What the task asks →
Identify all lines of the data containing the string "временной" and copy them.
:: Records for this exercise
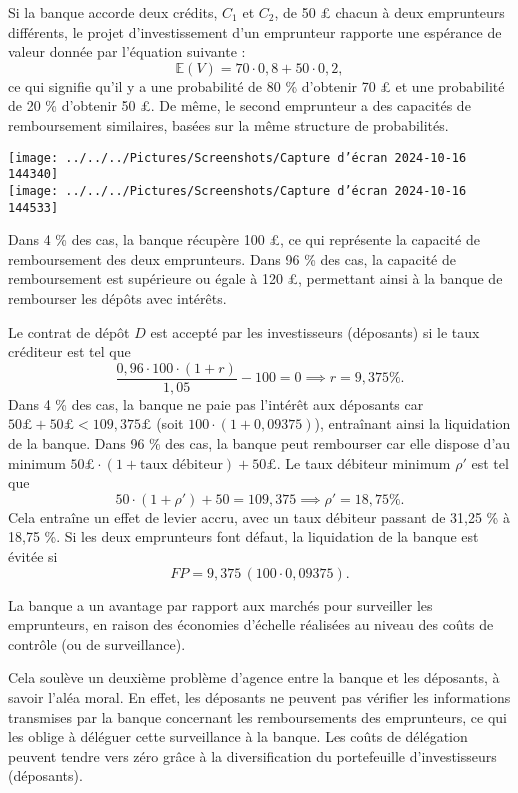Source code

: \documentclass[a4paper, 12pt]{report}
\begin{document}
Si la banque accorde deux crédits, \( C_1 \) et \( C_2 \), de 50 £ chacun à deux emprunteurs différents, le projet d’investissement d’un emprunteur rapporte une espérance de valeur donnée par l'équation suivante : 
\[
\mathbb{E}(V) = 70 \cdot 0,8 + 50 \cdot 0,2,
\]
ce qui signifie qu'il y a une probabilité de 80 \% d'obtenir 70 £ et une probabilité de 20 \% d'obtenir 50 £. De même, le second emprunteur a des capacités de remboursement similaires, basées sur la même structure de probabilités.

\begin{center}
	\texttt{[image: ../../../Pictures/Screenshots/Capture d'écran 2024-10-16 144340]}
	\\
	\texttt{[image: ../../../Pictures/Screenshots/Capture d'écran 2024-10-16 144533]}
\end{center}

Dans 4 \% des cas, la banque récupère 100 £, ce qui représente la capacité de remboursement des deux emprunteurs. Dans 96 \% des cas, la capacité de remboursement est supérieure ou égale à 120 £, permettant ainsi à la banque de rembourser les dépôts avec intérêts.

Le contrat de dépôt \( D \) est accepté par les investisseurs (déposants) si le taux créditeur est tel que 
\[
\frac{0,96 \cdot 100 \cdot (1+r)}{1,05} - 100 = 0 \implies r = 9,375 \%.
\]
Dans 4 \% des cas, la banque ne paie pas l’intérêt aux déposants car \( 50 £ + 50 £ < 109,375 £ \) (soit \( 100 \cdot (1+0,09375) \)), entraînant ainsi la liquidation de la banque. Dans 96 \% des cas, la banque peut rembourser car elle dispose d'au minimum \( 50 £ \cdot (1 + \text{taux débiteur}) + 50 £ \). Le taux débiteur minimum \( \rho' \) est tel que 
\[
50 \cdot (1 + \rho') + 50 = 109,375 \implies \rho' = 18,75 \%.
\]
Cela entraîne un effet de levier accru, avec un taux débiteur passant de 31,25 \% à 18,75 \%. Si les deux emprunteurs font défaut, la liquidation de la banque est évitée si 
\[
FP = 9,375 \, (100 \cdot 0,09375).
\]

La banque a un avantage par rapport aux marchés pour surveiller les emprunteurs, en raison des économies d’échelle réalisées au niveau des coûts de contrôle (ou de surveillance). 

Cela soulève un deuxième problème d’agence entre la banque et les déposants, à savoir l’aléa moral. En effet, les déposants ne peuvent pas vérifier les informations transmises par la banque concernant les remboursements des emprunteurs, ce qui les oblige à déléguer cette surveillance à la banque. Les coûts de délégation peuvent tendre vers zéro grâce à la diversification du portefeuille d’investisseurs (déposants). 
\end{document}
::::
:: Records for this exercise
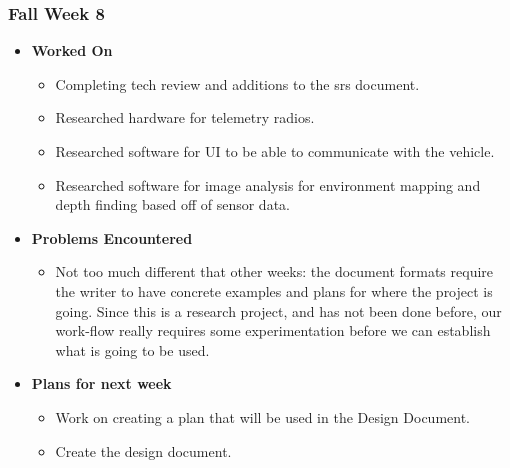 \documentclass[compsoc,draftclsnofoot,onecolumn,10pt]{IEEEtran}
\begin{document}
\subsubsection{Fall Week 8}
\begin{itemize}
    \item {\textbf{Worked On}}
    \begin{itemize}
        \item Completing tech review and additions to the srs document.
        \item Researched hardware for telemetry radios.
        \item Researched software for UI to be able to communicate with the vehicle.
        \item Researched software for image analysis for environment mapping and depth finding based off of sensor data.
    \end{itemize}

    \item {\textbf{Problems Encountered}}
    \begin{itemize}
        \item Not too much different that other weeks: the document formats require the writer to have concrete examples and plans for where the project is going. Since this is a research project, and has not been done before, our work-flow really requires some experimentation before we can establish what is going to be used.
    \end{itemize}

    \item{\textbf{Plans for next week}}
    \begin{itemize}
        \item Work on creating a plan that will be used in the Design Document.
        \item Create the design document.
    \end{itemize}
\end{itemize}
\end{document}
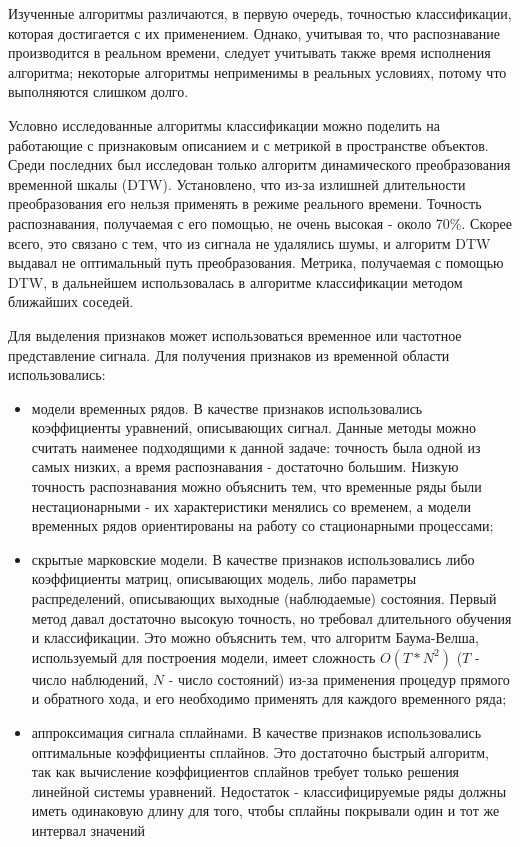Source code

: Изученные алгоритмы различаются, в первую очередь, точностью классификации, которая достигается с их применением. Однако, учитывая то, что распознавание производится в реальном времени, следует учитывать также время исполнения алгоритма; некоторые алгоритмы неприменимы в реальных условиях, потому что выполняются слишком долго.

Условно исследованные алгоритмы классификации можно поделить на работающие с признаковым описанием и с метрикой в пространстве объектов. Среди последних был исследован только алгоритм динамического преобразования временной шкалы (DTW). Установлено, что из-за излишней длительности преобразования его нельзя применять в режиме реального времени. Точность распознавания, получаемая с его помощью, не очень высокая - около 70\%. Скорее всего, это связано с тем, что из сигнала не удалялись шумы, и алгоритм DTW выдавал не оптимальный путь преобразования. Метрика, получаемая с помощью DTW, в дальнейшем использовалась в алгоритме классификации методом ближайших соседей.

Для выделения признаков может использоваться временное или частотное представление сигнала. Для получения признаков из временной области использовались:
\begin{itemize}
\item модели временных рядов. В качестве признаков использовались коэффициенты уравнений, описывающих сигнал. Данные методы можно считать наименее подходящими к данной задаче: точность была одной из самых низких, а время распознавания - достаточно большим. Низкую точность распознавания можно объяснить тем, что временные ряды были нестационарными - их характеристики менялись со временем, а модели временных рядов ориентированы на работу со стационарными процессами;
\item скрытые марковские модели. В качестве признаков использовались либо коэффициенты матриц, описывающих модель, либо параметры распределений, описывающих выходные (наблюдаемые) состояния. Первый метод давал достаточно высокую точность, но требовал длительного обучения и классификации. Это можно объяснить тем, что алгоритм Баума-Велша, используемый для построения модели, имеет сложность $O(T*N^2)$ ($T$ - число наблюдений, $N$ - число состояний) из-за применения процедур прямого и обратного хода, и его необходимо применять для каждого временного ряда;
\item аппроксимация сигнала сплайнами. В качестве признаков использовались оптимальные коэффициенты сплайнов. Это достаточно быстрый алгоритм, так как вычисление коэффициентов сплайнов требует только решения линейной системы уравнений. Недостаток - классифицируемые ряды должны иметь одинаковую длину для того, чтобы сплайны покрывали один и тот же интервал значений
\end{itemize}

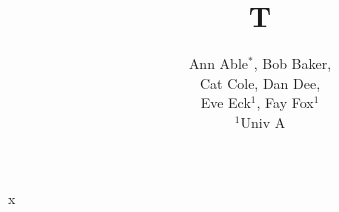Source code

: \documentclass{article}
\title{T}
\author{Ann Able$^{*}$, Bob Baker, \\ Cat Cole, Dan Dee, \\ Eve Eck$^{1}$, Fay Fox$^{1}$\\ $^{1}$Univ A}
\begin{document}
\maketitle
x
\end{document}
::::
:: Records for this exercise
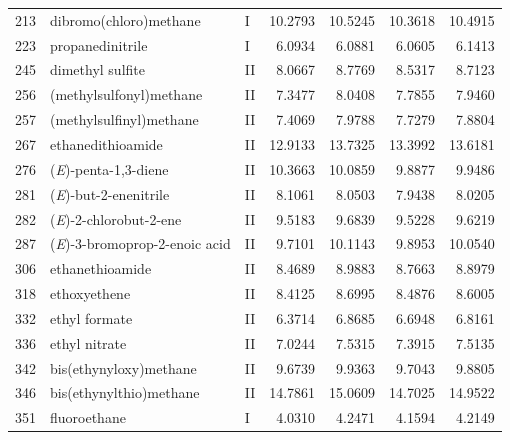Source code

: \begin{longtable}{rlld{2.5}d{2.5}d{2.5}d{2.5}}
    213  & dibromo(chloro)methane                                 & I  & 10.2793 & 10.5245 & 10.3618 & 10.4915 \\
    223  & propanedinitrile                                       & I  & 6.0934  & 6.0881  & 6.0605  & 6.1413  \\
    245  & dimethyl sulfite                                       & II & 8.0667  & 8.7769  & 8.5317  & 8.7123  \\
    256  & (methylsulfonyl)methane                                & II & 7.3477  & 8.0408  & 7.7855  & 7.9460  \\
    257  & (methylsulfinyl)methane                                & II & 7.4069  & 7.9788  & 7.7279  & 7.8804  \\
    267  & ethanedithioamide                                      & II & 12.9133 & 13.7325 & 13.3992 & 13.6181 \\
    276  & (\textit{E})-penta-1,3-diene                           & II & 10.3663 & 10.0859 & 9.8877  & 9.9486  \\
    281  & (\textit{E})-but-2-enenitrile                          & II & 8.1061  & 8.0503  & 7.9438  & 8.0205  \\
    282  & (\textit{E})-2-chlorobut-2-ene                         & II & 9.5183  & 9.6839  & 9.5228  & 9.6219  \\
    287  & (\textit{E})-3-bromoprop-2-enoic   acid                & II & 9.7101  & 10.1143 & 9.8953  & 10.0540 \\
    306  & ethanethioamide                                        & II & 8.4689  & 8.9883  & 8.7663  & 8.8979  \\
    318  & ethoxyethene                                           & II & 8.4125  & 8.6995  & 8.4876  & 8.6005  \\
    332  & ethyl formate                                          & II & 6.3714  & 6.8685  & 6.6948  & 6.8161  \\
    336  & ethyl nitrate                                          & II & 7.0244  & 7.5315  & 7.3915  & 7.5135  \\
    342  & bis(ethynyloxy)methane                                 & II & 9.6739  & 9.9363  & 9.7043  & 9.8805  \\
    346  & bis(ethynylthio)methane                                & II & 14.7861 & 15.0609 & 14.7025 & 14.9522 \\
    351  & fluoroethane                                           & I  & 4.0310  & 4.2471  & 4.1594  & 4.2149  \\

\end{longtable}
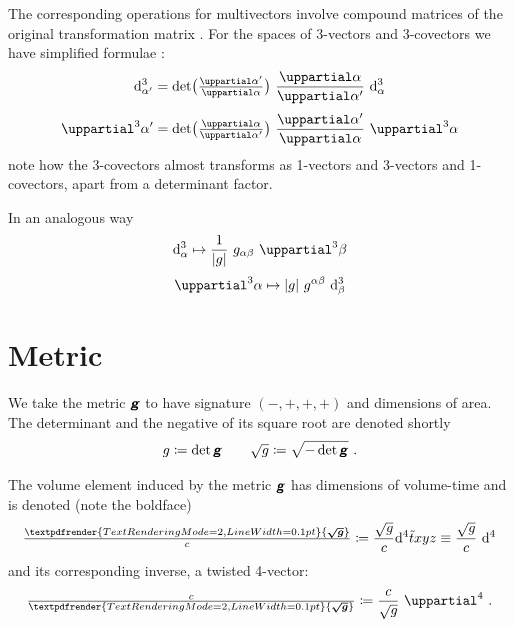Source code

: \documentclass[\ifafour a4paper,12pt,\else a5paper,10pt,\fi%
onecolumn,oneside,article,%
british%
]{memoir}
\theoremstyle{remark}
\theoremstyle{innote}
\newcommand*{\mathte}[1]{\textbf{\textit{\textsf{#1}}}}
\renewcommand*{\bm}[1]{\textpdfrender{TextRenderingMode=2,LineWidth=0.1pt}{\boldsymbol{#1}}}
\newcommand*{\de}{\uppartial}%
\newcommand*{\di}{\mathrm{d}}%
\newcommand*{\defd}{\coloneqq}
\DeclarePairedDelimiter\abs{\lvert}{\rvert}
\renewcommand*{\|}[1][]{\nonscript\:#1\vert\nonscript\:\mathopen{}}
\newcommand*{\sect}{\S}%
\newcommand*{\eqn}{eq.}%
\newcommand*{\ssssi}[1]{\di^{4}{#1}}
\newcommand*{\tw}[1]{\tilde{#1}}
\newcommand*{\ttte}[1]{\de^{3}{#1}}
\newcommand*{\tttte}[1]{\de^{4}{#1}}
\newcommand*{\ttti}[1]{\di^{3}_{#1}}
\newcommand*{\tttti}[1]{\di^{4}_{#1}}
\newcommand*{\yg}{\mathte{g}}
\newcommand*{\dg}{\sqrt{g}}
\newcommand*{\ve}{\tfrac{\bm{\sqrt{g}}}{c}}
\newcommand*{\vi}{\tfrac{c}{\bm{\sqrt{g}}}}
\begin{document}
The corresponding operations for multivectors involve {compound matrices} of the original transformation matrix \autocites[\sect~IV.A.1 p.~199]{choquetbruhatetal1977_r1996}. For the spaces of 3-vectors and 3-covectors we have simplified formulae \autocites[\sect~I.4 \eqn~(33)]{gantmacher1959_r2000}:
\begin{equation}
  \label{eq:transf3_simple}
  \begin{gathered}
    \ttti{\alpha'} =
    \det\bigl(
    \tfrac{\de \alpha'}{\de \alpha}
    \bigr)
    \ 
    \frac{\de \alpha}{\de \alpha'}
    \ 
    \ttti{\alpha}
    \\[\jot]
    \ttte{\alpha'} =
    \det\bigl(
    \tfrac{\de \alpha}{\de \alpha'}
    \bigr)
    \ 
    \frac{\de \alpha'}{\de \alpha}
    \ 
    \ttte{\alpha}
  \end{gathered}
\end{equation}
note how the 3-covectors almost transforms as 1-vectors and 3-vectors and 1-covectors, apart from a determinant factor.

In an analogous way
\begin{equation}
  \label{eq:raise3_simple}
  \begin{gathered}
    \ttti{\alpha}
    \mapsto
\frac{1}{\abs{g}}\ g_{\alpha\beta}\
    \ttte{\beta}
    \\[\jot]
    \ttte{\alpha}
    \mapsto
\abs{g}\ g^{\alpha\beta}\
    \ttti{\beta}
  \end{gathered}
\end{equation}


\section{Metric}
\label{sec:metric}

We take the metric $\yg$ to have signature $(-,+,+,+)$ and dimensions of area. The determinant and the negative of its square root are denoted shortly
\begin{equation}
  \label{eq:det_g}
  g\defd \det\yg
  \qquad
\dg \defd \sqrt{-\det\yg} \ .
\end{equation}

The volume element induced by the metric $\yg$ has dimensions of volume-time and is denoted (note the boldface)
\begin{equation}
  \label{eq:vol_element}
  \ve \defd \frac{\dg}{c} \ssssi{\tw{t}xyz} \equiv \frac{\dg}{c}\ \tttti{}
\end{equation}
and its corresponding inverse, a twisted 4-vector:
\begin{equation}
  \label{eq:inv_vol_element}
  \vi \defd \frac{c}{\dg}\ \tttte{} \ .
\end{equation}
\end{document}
::::
Finished exercise →
Условно исследованные алгоритмы классификации можно поделить на работающие с признаковым описанием и с метрикой в пространстве объектов. Среди последних был исследован только алгоритм динамического преобразования временной шкалы (DTW). Установлено, что из-за излишней длительности преобразования его нельзя применять в режиме реального времени. Точность распознавания, получаемая с его помощью, не очень высокая - около 70\%. Скорее всего, это связано с тем, что из сигнала не удалялись шумы, и алгоритм DTW выдавал не оптимальный путь преобразования. Метрика, получаемая с помощью DTW, в дальнейшем использовалась в алгоритме классификации методом ближайших соседей.
Для выделения признаков может использоваться временное или частотное представление сигнала. Для получения признаков из временной области использовались:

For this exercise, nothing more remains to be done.